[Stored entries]

Content starts

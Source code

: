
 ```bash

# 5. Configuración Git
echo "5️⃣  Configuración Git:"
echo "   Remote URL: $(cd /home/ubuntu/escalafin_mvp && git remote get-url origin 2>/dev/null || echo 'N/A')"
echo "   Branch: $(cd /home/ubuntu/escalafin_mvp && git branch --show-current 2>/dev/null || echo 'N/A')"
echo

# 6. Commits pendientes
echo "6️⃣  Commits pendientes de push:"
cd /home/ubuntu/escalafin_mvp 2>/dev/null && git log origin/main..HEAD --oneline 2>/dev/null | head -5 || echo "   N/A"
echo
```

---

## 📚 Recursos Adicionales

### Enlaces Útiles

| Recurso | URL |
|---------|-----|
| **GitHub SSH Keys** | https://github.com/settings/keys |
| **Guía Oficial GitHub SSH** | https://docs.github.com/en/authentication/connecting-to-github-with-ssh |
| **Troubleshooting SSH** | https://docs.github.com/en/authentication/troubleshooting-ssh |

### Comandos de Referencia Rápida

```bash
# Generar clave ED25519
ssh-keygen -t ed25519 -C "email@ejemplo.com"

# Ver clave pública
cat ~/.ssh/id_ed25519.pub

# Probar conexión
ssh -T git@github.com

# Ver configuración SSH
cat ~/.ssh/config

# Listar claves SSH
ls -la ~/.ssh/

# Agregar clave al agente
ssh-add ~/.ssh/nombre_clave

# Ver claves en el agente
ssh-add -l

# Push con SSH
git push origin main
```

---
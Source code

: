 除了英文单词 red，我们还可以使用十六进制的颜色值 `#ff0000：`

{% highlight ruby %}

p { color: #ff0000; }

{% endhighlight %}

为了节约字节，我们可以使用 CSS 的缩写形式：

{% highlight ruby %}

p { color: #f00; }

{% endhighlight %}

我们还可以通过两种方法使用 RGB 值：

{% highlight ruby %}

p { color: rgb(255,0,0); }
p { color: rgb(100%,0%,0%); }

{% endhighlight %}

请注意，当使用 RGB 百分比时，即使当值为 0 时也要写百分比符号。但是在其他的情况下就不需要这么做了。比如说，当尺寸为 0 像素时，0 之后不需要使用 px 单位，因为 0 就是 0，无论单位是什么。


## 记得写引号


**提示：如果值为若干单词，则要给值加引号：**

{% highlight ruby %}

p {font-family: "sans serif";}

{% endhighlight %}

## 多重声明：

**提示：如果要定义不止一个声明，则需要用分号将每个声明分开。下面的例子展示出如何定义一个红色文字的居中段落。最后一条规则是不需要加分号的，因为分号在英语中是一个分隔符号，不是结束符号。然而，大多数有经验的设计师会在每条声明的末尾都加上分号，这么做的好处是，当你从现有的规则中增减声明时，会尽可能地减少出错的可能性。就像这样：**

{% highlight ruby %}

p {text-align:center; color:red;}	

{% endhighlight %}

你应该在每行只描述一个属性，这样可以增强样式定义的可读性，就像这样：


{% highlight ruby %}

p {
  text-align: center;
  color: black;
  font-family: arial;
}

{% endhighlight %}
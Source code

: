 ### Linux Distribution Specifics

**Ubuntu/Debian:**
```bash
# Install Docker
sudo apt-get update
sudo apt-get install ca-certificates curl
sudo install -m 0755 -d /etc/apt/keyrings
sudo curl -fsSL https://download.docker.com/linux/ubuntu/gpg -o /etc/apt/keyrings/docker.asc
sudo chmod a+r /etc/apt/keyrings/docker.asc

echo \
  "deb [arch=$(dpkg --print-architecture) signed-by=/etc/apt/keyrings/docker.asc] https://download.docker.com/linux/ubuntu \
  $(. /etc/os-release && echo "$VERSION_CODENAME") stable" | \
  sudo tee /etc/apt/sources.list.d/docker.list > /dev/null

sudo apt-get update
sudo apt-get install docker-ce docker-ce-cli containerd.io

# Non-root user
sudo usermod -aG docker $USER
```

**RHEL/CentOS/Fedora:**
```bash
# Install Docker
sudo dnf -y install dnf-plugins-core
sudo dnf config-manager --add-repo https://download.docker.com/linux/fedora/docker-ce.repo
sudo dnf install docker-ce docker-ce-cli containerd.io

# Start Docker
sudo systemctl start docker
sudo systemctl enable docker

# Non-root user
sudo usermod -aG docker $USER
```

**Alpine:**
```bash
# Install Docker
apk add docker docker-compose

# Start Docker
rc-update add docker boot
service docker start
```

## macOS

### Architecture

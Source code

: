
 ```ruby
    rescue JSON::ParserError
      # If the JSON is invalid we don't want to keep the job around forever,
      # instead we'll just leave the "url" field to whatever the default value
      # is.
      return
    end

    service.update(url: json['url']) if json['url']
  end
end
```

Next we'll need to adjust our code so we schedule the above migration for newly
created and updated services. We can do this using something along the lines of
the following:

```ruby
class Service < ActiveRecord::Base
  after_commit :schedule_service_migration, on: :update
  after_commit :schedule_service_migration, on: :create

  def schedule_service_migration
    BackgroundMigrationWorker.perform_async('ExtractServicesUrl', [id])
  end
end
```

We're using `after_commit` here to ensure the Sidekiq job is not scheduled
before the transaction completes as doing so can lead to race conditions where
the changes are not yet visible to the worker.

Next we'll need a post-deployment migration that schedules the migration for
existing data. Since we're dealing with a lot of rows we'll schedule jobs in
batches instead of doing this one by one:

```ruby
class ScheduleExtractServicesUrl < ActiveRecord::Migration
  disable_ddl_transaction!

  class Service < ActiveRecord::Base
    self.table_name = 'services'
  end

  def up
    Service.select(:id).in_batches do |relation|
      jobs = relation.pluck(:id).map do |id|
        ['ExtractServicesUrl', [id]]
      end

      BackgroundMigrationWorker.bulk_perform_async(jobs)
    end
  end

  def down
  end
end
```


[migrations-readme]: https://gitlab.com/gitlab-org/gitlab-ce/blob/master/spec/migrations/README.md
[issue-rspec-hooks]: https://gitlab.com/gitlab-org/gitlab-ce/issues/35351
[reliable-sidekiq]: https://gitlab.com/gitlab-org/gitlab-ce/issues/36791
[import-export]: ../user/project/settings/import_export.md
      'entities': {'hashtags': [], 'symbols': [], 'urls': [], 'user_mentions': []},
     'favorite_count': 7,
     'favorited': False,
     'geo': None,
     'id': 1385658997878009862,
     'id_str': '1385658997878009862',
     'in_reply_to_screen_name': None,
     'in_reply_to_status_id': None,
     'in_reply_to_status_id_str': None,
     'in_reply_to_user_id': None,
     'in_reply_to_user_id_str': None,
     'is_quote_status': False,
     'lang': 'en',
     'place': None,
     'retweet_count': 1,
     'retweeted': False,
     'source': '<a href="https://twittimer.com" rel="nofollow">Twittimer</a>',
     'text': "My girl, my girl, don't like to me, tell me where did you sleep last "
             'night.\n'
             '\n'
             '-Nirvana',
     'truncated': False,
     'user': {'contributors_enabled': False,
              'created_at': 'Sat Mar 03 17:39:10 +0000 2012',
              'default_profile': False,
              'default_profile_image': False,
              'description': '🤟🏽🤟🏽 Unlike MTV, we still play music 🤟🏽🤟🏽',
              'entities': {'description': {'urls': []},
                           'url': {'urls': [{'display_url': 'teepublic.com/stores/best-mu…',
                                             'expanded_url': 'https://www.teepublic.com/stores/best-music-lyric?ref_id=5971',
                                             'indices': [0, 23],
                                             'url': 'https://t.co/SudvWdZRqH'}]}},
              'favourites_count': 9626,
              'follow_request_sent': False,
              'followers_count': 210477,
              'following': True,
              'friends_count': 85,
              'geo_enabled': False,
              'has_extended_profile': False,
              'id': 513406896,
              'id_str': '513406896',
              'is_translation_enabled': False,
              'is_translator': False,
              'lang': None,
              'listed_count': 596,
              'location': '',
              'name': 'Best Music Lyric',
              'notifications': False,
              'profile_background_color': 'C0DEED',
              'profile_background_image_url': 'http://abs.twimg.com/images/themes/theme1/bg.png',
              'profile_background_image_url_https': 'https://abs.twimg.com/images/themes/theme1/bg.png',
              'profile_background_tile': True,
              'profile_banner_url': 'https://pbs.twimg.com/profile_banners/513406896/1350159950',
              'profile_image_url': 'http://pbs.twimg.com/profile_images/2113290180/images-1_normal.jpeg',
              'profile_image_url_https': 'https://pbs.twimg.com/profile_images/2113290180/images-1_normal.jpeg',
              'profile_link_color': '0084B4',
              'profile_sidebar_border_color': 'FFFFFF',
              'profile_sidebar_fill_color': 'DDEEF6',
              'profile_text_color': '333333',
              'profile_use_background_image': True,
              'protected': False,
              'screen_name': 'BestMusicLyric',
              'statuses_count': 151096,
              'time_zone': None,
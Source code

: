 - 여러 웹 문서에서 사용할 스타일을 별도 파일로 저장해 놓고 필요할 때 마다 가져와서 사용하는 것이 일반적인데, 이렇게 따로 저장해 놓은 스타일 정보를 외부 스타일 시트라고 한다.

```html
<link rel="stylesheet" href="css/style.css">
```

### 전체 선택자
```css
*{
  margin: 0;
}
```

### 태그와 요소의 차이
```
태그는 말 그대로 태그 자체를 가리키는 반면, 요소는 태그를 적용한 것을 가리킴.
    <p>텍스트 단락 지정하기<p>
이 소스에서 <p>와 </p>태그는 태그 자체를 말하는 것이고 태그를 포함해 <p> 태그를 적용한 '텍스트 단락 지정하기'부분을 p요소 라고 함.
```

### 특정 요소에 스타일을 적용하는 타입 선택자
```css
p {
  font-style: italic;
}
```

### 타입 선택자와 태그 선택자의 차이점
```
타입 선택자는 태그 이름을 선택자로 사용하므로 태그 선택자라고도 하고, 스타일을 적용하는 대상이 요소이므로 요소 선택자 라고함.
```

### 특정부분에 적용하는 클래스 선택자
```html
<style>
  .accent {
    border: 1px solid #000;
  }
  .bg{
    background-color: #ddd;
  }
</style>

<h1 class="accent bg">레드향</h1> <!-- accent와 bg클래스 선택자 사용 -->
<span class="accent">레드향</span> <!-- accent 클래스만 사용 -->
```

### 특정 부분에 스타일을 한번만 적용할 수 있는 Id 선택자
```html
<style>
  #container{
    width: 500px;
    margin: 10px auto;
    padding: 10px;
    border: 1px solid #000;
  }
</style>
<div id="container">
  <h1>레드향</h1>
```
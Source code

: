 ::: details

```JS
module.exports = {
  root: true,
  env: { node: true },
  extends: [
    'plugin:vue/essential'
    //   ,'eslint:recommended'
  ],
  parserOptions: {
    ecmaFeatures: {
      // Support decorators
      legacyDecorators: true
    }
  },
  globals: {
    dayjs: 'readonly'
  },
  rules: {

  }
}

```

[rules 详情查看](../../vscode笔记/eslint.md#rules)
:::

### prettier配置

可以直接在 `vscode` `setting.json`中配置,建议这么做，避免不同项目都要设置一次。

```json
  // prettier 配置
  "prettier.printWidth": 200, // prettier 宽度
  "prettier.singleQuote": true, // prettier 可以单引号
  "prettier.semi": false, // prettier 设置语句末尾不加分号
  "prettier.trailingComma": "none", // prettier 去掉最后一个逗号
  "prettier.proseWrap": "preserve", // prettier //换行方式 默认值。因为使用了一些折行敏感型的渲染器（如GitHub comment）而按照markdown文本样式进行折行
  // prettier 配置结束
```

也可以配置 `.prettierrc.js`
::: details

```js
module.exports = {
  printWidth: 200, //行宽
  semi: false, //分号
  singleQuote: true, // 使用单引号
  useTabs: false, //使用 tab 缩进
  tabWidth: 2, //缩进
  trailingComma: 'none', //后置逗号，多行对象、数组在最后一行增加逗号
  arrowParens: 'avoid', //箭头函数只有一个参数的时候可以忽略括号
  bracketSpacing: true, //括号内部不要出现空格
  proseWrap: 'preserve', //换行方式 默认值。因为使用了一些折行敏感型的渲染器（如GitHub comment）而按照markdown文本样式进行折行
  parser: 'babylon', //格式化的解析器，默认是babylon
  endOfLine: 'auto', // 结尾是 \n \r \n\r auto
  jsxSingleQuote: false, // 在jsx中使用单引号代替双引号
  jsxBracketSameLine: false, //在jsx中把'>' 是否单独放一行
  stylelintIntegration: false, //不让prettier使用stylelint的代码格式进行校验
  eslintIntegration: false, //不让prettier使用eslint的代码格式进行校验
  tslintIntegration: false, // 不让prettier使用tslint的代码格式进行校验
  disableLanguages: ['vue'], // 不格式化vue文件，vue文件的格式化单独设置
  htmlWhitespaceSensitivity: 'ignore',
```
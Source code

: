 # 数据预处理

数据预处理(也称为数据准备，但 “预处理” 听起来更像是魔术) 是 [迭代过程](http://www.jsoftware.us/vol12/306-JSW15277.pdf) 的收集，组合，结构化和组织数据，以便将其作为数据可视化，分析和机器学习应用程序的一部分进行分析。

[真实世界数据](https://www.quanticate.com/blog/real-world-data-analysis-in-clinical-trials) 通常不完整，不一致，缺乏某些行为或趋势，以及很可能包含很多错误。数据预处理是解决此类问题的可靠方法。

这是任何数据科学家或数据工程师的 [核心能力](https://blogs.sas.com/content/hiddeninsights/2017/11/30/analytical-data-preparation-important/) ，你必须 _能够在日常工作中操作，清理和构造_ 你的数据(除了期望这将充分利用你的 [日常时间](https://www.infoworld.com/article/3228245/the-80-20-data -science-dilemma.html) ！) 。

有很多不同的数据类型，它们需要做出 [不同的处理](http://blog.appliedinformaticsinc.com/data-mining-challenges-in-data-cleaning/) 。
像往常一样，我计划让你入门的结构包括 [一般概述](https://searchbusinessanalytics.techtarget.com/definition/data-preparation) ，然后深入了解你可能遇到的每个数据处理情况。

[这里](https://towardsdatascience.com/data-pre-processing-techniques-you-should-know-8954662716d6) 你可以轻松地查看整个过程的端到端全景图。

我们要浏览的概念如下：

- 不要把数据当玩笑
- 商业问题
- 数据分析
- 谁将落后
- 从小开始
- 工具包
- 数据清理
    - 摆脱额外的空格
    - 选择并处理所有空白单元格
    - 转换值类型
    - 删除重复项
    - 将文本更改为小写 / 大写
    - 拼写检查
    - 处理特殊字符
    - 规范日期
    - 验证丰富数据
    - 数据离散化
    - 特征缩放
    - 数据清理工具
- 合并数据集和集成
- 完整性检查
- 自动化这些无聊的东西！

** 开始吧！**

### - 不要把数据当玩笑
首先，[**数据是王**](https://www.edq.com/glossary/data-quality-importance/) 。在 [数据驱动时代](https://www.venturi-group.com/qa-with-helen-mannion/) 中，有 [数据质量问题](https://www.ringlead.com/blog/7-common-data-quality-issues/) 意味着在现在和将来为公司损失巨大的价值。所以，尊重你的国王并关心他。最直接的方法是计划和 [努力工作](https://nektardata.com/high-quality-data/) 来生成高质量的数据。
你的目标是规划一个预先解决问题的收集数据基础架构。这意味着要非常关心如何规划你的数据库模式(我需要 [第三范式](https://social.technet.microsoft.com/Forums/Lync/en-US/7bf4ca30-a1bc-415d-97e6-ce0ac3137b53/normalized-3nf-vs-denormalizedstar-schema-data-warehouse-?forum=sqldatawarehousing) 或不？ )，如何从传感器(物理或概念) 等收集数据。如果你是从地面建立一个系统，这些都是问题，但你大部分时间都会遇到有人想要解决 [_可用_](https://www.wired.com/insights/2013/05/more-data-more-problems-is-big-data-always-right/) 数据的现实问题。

Content ends

* _To do_
Go through the entries above and count the lines with the word "data", then give only that number.

* _Solution to this task_
8